Kearifan lokal merupakan khazanah kearifan dan pengetahuan yang turun-temurun diwariskan dari generasi ke generasi dalam suatu komunitas atau masyarakat tertentu. Hal ini mencakup beragam nilai, norma, tradisi, kepercayaan, bahasa, seni, teknologi, dan praktik-praktik kehidupan sehari-hari yang membentuk identitas budaya suatu kelompok manusia. Kearifan lokal ini secara unik terbentuk dan berkembang sesuai dengan lingkungan fisik, sosial, sejarah, dan nilai-nilai yang ada di masyarakat tersebut.
Sangat penting bagi kita untuk menyadari bahwa kearifan lokal bukanlah sesuatu yang tertutup atau kaku, melainkan suatu entitas yang hidup, adaptif, dan relevan dengan kehidupan saat ini. Kearifan lokal dapat berperan sebagai sumber inspirasi dan solusi bagi berbagai tantangan yang kita hadapi dalam era globalisasi ini, termasuk isu-isu lingkungan, krisis sosial, dan pemanfaatan teknologi dengan bijak.
Suku Jawa, sebagai salah satu kelompok etnis yang mendiami pulau Jawa, Indonesia, memiliki warisan kebudayaan yang sangat kaya dan mendalam. Sejak zaman dahulu, masyarakat Jawa telah mengembangkan dan menghidupkan berbagai nilai-nilai kearifan lokal yang menjadi landasan dalam kehidupan sehari-hari mereka. Kearifan lokal suku Jawa meliputi aspek-aspek budaya, agama, filosofi hidup, dan interaksi sosial yang bersifat unik, berwawasan luas, serta mendalam.
Salah satu tradisi yang masih dilakukan dari generasi ke generasi salah satunya adalah Merti Padukuhan di Dusun Kemiri, Kulon Progo. Merti Padukuhan memiliki makna mendalam yang melibatkan seluruh anggota masyarakat padukuhan. "Merti" sendiri berasal dari bahasa Jawa yang berarti menghormati atau menghargai.

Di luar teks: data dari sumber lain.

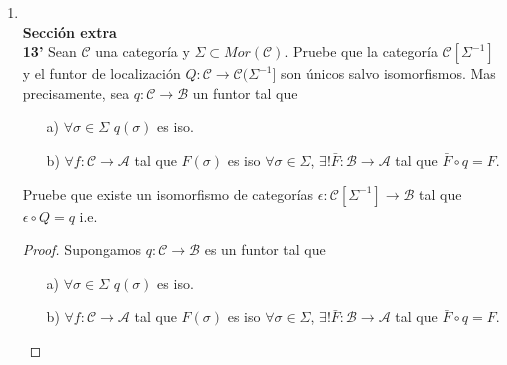 \documentclass{article}
\begin{document}
\begin{enumerate}
\begin{proof}
\begin{enumerate}
Adem\'as para cualquier $\theta : \xymatrix{X\ar[r]^u & Y\ar[r]^v & Z\ar[r]^w & TX } \in \mathcal{T}(\mathscr{C}_{1},T_{1})$ se cumple que:

\begin{align*}
\bar{F}(1_{\theta}) =& \bar{F}(1_{X},1_{Y},1_{Z})\\
=& ( F(1_{X}),F(1_{Y}),F(1_{Z}) )\\
=& (1_{FX},1_{FY},1_{FZ})\\
=& 1_{\bar{F}(\theta)}.
\end{align*}

Se puede concluir que $\bar{F}:\mathcal{T}(\mathscr{C}_{1},T_{1})\to \mathcal{T}(\mathscr{C}_{2},T_{2})$ es un funtor.

\end{enumerate}
\end{proof}

\item 
\,\\

\textbf{Sección extra}\\

\textbf{13'} Sean $\mathscr{C}$ una categoría y $\Sigma\subset Mor(\mathscr{C})$. Pruebe que la categoría $\mathscr{C}[\Sigma^{-1}]$ y el 
funtor de localización $Q:\mathscr{C}\rightarrow \mathscr{C}(\Sigma^{-1}]$ son únicos salvo isomorfismos. Mas precisamente, sea $q:\mathscr{C}
\rightarrow \mathscr{B}$ un funtor tal que 
\begin{itemize}
\item[a)] $\forall \sigma\in \Sigma$ \quad $q(\sigma)$ es iso.
\item[b)] $\forall f:\mathscr{C}\to \mathscr{A}$ tal que $F(\sigma)$ es iso $\forall \sigma\in \Sigma$, $\exists ! \bar{F}:\mathscr{B}\to\mathscr{A}$
tal que $\bar{F}\circ q=F$.\\
\end{itemize}
Pruebe que existe un isomorfismo de categorías $\epsilon:\mathscr{C}[\Sigma^{-1}]\to \mathscr{B}$ tal que \\$\epsilon\circ Q=q$ \quad i.e. \\
\centerline{
}
\begin{proof}
Supongamos $q:\mathscr{C}\to \mathscr{B}$ es un funtor tal que 
\begin{itemize}
\item[a)] $\forall \sigma\in \Sigma$ \quad $q(\sigma)$ es iso.
\item[b)] $\forall f:\mathscr{C}\to \mathscr{A}$ tal que $F(\sigma)$ es iso $\forall \sigma\in \Sigma$, $\exists ! \bar{F}:\mathscr{B}\to\mathscr{A}$
tal que $\bar{F}\circ q=F$.\\
\end{itemize}


\end{proof}
\end{enumerate}
\end{document}
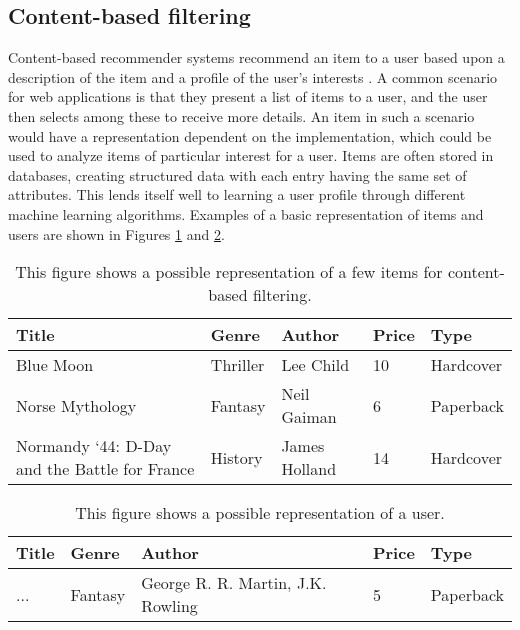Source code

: \subsection{Content-based filtering}\label{content-based-filtering}
Content-based recommender systems recommend an item to a user based upon a description of the item and a profile of the user's interests \cite{ContentBasedFiltering}.
A common scenario for web applications is that they present a list of items to a user, and the user then selects among these to receive more details. 
An item in such a scenario would have a representation dependent on the implementation, which could be used to analyze items of particular interest for a user.
Items are often stored in databases, creating structured data with each entry having the same set of attributes. 
This lends itself well to learning a user profile through different machine learning algorithms.
Examples of a basic representation of items and users are shown in Figures \ref{tbl:content-item} and \ref{tbl:content-user}.
\begin{table}[H]
    \centering
    \begin{tabular}{|l|l|l|l|l|}
    \hline
    Title                                         & Genre    & Author        & Price & Type      \\ \hline
    Blue Moon                                     & Thriller & Lee Child     & 10    & Hardcover \\ \hline
    Norse Mythology                               & Fantasy  & Neil Gaiman   & 6     & Paperback \\ \hline
    Normandy ‘44: D-Day and the Battle for France & History  & James Holland & 14    & Hardcover \\ \hline
    \end{tabular}
    \caption{This figure shows a possible representation of a few items for content-based filtering.}
    \label{tbl:content-item}
\end{table}
\begin{table}[H]
    \centering
    \begin{tabular}{|l|l|l|l|l|}
    \hline
    Title                                         & Genre    & Author        & Price & Type      \\ \hline
    ... & Fantasy  & George R. R. Martin, J.K. Rowling & 5    & Paperback \\\hline
    \end{tabular}
    \caption{This figure shows a possible representation of a user.}
    \label{tbl:content-user}
\end{table}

Tradisi ini mencerminkan sikap rasa syukur kepada Tuhan Yang Maha Esa atas nikmat dan berkah-Nya yang diberikan kepada warga padukuhan.
Sebelum pelaksanaan Merti Padukuhan, masyarakat bersama-sama mempersiapkan segala sesuatu dengan penuh semangat dan gotong-royong. Mereka membersihkan lingkungan padukuhan, seperti jalan-jalan yang akan dilalui saat kirab berlangsung. Selain itu, masyarakat Kemiri juga menghias gunungan yang akan diarak saat kirab.
Merti Padukuhan biasanya dilaksanakan pada hari yang baik menurut kalender Jawa atau untuk merayakan peristiwa penting, seperti ulang tahun padukuhan atau peristiwa penting lainnya. Acara ini dihadiri oleh seluruh warga padukuhan, termasuk tokoh masyarakat, pemuka agama, dan tamu undangan dari luar padukuhan.
Prosesi diawali dengan kirab, yaitu mengarak gunungan mengelilingi Dusun Kemiri sebagai bentuk pembagian berkah dan semangat kebersamaan. Merti Padukuhan di Dusun Kemiri dilakukan dengan mengarak gunungan berisi hasil panen, snack, balon, dan lainnya. Kesenian jathilan juga turut memeriahkan kirab desa.
Merti Padukuhan tidak hanya sekadar upacara adat, tetapi juga sebagai momen untuk mempererat kebersamaan dan kekeluargaan di antara masyarakat padukuhan. Semangat gotong-royong sangat kental dalam tradisi ini, dimana semua anggota masyarakat terlibat aktif dalam persiapan dan pelaksanaan acara. Tradisi ini juga menjadi wadah untuk menyampaikan pesan-pesan moral, etika, dan norma-norma sosial yang harus dijunjung tinggi sebagai anggota masyarakat yang baik.
Dalam era modernisasi, tradisi Merti Padukuhan menghadapi tantangan untuk tetap lestari. Namun, upaya pelestarian terus dilakukan oleh para pemangku adat, tokoh masyarakat, dan generasi muda yang sadar akan pentingnya menjaga identitas budaya dan kearifan lokal.
Merti Padukuhan adalah sebuah persembahan syukur dan penghormatan kepada Tuhan serta sebuah bentuk cinta kasih dan persaudaraan antar sesama manusia. Semangat tradisi ini membawa kehangatan dan kedamaian di tengah kehidupan yang semakin serba cepat dan kompleks. Sebagai salah satu aset budaya Indonesia, Merti Padukuhan patut dilestarikan dan diwariskan kepada generasi-generasi mendatang sebagai simbol kearifan lokal dan semangat kebersamaan yang luhur.